New data from the British Library reveals London’s most borrowed books - and the results are pleasantly surprising.
As a city, London is truly a literary lovers dream.
Whether it’s the poverty-stricken world of Charles Dickens’ Oliver Twist or the hedonistic spectacle of Oscar Wilde’s The Picture of Dorian Gray, literature remains at the heart of London’s identity.
So with literature part of the thread of the city, the books Londoners are reading on a day-to-day basis can tell us a lot about people’s attitudes and opinions.
And thanks to new statistics on the top 20 most borrowed books and authors from London’s public libraries from 2017-18, we’ve been given a rare insight into the minds of readers across the capital – and it turns out London’s reading habits are a lot more feminist than you might suspect.
Besides from the load of children’s literature which dominates the list (books from the Diary of a Wimpy Kid series appear eight times in the top 20), 3 of the 4 non-children’s books are all written by female authors.
So without further ado, these are the three feminist novels London loves the most - and they’re some of our favourites.

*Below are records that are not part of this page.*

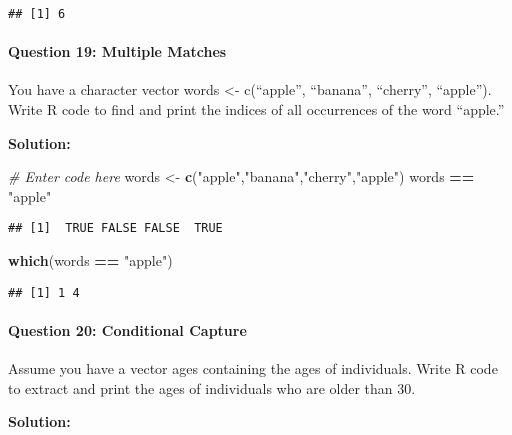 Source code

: \documentclass[
]{article}
\newenvironment{Shaded}{\begin{snugshade}}{\end{snugshade}}
\newcommand{\CommentTok}[1]{\textcolor[rgb]{0.56,0.35,0.01}{\textit{#1}}}
\newcommand{\FunctionTok}[1]{\textcolor[rgb]{0.13,0.29,0.53}{\textbf{#1}}}
\newcommand{\NormalTok}[1]{#1}
\newcommand{\OtherTok}[1]{\textcolor[rgb]{0.56,0.35,0.01}{#1}}
\newcommand{\SpecialCharTok}[1]{\textcolor[rgb]{0.81,0.36,0.00}{\textbf{#1}}}
\newcommand{\StringTok}[1]{\textcolor[rgb]{0.31,0.60,0.02}{#1}}
\begin{document}
\begin{verbatim}
## [1] 6
\end{verbatim}

\hypertarget{question-19-multiple-matches}{%
\paragraph{Question 19: Multiple
Matches}\label{question-19-multiple-matches}}

You have a character vector words \textless- c(``apple'', ``banana'',
``cherry'', ``apple''). Write R code to find and print the indices of
all occurrences of the word ``apple.''

\textbf{Solution:}

\begin{Shaded}
\begin{Highlighting}[]
\CommentTok{\# Enter code here}
\NormalTok{words }\OtherTok{\textless{}{-}} \FunctionTok{c}\NormalTok{(}\StringTok{"apple"}\NormalTok{,}\StringTok{"banana"}\NormalTok{,}\StringTok{"cherry"}\NormalTok{,}\StringTok{"apple"}\NormalTok{)}
\NormalTok{words }\SpecialCharTok{==} \StringTok{"apple"}
\end{Highlighting}
\end{Shaded}

\begin{verbatim}
## [1]  TRUE FALSE FALSE  TRUE
\end{verbatim}

\begin{Shaded}
\begin{Highlighting}[]
\FunctionTok{which}\NormalTok{(words }\SpecialCharTok{==} \StringTok{"apple"}\NormalTok{)}
\end{Highlighting}
\end{Shaded}

\begin{verbatim}
## [1] 1 4
\end{verbatim}

\hypertarget{question-20-conditional-capture}{%
\paragraph{Question 20: Conditional
Capture}\label{question-20-conditional-capture}}

Assume you have a vector ages containing the ages of individuals. Write
R code to extract and print the ages of individuals who are older than
30.

\textbf{Solution:}
\end{document}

The Handmaid’s Tale, Margaret Atwood
It’s no secret that we love Margaret Atwood and her novels here at Stylist, and it seems that London feels the same. The Handmaid’s Tale is set in a dystopian world where fertile women are enslaved to bear children for the wealthy classes, and follows the character of Offred as she navigates the reality of life under a totalitarian state.
The feminist dystopia came in fourth on the list of London’s most borrowed books, following the mighty presence of the DVLA’s official theory test guide. Definitely two titles you see together often.
Swing Time, Zadie Smith
Zadie Smith’s Swing Time is a powerful novel which delivers a powerful social commentary through it’s intricate story of female friendship, failure and growing up.
The award-winning author’s 5th novel was one of the top 10 borrowed books in London, coming in at 8th.
The Power, Naomi Alderman
The Power’s speculative take on a future where women develop a supernatural and life-changing power explores what would happen if women ruled the world. The result is a terrifying and often horrific look at how power can change the way we behave – and it’s bloody brilliant.
Coming in at number 11, Naomi Alderman sits a mere seven spaces below her literary mentor, Margaret Atwood.